• Required work: Please restate, word for word, the lines below that begin at the one with "Una vez iniciado, el" and end at the one with "3. Configura todas las rutas de la API". Leave out all other lines.

▬▬▬▬▬▬▬▬▬▬

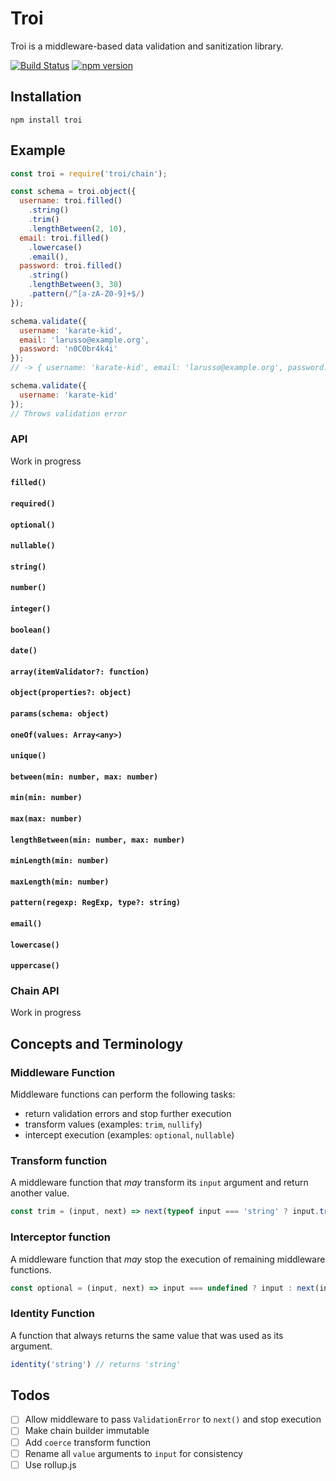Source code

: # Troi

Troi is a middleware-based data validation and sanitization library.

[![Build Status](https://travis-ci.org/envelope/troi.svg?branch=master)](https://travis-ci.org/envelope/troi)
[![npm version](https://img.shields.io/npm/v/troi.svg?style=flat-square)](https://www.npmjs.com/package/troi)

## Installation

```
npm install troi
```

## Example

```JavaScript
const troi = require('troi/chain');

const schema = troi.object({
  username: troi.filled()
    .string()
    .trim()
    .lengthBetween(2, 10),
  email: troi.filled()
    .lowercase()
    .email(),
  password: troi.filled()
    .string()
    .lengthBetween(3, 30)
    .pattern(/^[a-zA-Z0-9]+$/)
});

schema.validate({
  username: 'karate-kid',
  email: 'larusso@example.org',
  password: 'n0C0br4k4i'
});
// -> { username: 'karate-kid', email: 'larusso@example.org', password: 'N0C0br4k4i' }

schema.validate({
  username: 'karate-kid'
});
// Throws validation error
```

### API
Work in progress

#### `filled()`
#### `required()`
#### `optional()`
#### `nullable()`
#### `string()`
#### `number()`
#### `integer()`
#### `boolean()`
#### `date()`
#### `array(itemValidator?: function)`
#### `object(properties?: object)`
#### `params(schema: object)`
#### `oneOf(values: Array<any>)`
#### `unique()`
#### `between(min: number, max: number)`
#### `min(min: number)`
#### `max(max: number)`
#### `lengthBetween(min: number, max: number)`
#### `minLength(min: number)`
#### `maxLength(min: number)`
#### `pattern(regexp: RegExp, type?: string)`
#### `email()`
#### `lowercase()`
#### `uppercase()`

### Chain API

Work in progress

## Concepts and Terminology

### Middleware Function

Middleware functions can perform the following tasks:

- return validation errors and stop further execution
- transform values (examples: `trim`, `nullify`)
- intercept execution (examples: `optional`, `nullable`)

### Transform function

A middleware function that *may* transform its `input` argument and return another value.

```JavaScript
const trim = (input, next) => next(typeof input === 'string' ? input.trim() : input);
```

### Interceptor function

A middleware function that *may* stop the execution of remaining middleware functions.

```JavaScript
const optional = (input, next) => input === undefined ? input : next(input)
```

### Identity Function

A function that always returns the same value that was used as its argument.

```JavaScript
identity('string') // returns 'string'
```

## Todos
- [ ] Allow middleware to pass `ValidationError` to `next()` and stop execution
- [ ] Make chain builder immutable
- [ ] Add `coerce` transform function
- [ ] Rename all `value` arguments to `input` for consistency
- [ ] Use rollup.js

▬▬▬▬▬▬▬▬▬▬

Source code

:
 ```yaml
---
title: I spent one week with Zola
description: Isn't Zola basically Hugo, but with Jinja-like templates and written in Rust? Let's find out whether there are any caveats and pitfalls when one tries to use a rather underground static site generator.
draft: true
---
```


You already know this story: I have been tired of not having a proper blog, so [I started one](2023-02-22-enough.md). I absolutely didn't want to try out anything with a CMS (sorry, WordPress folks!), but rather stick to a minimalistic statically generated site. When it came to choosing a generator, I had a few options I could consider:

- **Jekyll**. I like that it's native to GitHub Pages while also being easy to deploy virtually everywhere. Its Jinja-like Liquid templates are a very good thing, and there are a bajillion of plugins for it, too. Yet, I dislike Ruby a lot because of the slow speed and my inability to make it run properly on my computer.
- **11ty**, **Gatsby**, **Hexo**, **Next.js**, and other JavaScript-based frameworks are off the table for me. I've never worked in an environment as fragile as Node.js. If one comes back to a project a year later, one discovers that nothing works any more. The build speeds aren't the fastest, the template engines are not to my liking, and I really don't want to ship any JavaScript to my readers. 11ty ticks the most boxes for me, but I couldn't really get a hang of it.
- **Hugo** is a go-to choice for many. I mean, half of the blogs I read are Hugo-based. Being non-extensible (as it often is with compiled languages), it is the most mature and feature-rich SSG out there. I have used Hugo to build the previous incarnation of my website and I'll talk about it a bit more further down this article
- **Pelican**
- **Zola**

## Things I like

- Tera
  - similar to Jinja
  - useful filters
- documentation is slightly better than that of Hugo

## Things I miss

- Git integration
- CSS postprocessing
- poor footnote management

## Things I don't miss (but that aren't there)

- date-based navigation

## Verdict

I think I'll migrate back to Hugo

▬▬▬▬▬▬▬▬▬▬

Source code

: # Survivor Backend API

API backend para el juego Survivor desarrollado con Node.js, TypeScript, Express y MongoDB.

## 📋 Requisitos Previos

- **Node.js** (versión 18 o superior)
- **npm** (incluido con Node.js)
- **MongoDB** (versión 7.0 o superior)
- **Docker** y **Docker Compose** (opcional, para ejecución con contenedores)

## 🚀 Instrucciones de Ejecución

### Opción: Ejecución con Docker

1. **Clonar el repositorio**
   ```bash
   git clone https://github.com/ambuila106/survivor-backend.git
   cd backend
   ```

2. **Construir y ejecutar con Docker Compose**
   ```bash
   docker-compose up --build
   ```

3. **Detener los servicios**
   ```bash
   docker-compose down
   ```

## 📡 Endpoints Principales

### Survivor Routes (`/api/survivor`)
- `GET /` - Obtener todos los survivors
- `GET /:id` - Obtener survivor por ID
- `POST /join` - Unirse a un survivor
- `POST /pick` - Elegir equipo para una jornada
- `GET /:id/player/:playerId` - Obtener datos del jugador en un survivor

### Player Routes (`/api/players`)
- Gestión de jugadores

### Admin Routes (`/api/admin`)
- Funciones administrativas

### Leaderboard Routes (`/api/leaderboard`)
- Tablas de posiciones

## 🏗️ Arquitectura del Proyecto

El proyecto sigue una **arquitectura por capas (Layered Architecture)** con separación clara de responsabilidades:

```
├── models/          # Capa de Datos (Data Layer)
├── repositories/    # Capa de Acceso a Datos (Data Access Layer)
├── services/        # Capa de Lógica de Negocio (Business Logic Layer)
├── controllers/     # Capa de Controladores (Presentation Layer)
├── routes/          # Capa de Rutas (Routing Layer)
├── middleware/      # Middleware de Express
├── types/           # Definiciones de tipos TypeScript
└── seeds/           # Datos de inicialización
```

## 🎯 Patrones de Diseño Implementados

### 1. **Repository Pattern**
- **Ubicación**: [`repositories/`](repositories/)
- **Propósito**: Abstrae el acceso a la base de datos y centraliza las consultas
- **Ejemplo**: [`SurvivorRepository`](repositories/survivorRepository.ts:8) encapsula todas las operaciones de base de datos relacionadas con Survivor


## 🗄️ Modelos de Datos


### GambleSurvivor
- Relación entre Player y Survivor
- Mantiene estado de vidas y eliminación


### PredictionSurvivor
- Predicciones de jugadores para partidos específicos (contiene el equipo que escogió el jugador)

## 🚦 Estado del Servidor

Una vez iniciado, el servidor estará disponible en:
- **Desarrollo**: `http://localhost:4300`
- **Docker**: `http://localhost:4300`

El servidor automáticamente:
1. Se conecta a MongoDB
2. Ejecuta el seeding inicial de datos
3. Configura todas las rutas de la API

▬▬▬▬▬▬▬▬▬▬

• Worked solution:
Una vez iniciado, el servidor estará disponible en:
- **Desarrollo**: `http://localhost:4300`
- **Docker**: `http://localhost:4300`

El servidor automáticamente:
1. Se conecta a MongoDB
2. Ejecuta el seeding inicial de datos
3. Configura todas las rutas de la API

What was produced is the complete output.